June 16, 2021 (LifeSiteNews) — Escaping Communist North Korea and China, crossing a frozen river, mountains, and the Gobi Desert — all while evading government authorities and human traffickers — Yeonmi Park arrived in the United States and entered Columbia University. Instead of fully enjoying the freedom she had traveled so far to claim, she discovered that Communist oppression is already occurring in the U.S., with the suppression of education, critical thinking, and anything that qualifies as hate speech in American universities.

“What’s shocking to me is that in North Korea we don’t have access to the internet, we don’t have Shakespeare or any of the great thinkers. We don’t know. [In the U.S.], while having everything, people choose to be brainwashed — and they deny it,” Park explained.

The now 27-year-old human rights activist was born in 1993 to upper-class parents in Hyesan, North Korea. She grew up during the regime of Kim Jong-un II, the second Communist Supreme Leader, who controlled North Korea from 1994-2011. Although Park’s family was relatively well-off compared to other North Koreans, they still suffered from the famines that Kim’s leadership brought on. Park’s father, a member of the privileged Workers’ Party, was deported to a forced labor camp after he was caught smuggling food in the black market.

In a recent Fox News video, Park recalls the indoctrination she underwent in the North Korean school system during her early childhood. “Even in the math problems, they would say: ‘There are 4 American Bastards. If you kill 2 of them, how many American Bastards are there left to kill?’ We were not allowed to call Americans ‘Americans’ [but only ‘American Bastards’].”

Park says she was so brainwashed into thinking that the leader of her country was starving like she was, that she didn’t realize the truth until someone showed her a photo of the overweight Kim and told her the truth.

In 2007, Park’s family decided to flee to China, but was forced to make the journey separately. Park and her mother crossed the frozen Yalu River to enter China. They were subsequently captured by human traffickers. Eventually, the two escaped and were reunited with the rest of their family.

After the death of her father in China, Chinese and Korean Christian missionaries helped Park and her mother escape to South Korea, taking them through the Gobi Desert and flying them to South Korea. Park remembers watching a show about animal rights shortly after her arrival in South Korea and being shocked by it: “I didn’t even know I had rights as a human being.”

In 2016, Park transferred from a school in South Korea to Columbia University in New York. She was excited to learn, as there had been no opportunity to do so in North Korea: “When I was in North Korea, history was forgotten. They don’t [teach] the Big Bang or Jesus Christ — whatever the theory is that says how we came about as humanity. I was excited about learning … history, how people thought back then.”

Park was in for a rude awakening, however, discovering eerie similarities between her American university and North Korean schools. “It felt like a regression in civilization,” Park said. During her orientation, she admitted to enjoying classical books, such as Jane Austen’s novels. She was immediately shamed for brainwashing herself with the writings of “colonists” and “bigots.” At Columbia, Park was told that white male supremacists were responsible for the evil in the world.
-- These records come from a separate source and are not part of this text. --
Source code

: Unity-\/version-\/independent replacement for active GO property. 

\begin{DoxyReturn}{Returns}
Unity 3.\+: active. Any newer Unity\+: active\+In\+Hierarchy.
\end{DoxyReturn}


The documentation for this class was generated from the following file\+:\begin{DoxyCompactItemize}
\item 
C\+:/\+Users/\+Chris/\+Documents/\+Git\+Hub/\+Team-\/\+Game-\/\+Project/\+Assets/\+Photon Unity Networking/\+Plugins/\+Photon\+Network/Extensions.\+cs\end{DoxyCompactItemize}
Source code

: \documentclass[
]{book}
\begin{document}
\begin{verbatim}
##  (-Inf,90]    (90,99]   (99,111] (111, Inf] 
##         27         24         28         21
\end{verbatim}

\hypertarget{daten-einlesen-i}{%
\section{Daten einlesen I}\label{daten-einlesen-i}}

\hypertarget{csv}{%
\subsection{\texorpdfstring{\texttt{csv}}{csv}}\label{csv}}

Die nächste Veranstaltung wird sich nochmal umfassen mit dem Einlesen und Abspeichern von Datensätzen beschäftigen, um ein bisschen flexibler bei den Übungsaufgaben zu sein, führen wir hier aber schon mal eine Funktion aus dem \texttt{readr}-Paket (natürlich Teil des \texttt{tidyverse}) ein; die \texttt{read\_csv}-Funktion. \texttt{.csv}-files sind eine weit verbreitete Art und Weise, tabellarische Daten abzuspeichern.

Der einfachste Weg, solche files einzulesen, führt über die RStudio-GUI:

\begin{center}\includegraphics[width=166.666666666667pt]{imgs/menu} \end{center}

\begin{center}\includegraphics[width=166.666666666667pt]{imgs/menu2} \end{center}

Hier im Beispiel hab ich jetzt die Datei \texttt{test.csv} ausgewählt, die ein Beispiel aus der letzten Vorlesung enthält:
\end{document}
Park was astonished that 21st-century American college students, with all the information available to them, were so willing to hate the country she had viewed as the protector of freedom. “What’s shocking to me is that in North Korea we don’t have access to the internet, we don’t have Shakespeare or any of the great thinkers. We don’t know. Here, while having everything, people choose to be brainwashed—and they deny it.”

Park describes the lamentable state of many college students. “The kids don’t understand. They still play with this fire, with the ideology of Communism or Socialism … they are so bitter. They have zero appreciation for what this country did, what the Constitution says to protect individual liberty. They are dying to give all their liberty away. Where are we going from here?”

Park points out that it is paradoxical that Columbia identifies itself as a safe and inclusive school without hate speech, while it censors speech and attempts to control the thinking of its professors and students. She relates how each person in the class would have to give his or her “preferred pronoun,” and other students would have to remember which pronoun to use. For Park, who was still learning English as her third language, it could be difficult to remember to use “they” instead of “he” or “she”.

Park admits she never learned how to think critically in North Korea. In America, to the contrary, students are going to college where they end up losing the ability to think critically. Parker views the bans on speech and ideas in American universities as similar to the oppression of North Koreans under their government. She is fearful that what happened in North Korea could happen in the United States.

“In North Korea, the controlling of people’s thought comes from the government, removing the concepts of love, liberty, and human rights,” she says, waning Americans that “[t]he future of our country is as bleak as North Korea[’s] if we do not rise up right now. We are going into the zone where there is no rule of law, morality, nothing is good or bad anymore — so, [complete] chaos … a Communist paradise.”

On her Facebook page, Park calls on Americans to be grateful for what they have so that they will defend it at all costs. “No country is perfect but what we have is close to GOOD ENOUGH. The last thing we should be is ungrateful and taking this precious freedom for granted that other people fought for with their blood. Now, it is our turn to defend this beautiful country of ideas that promotes individual liberty, human dignity, and justice.”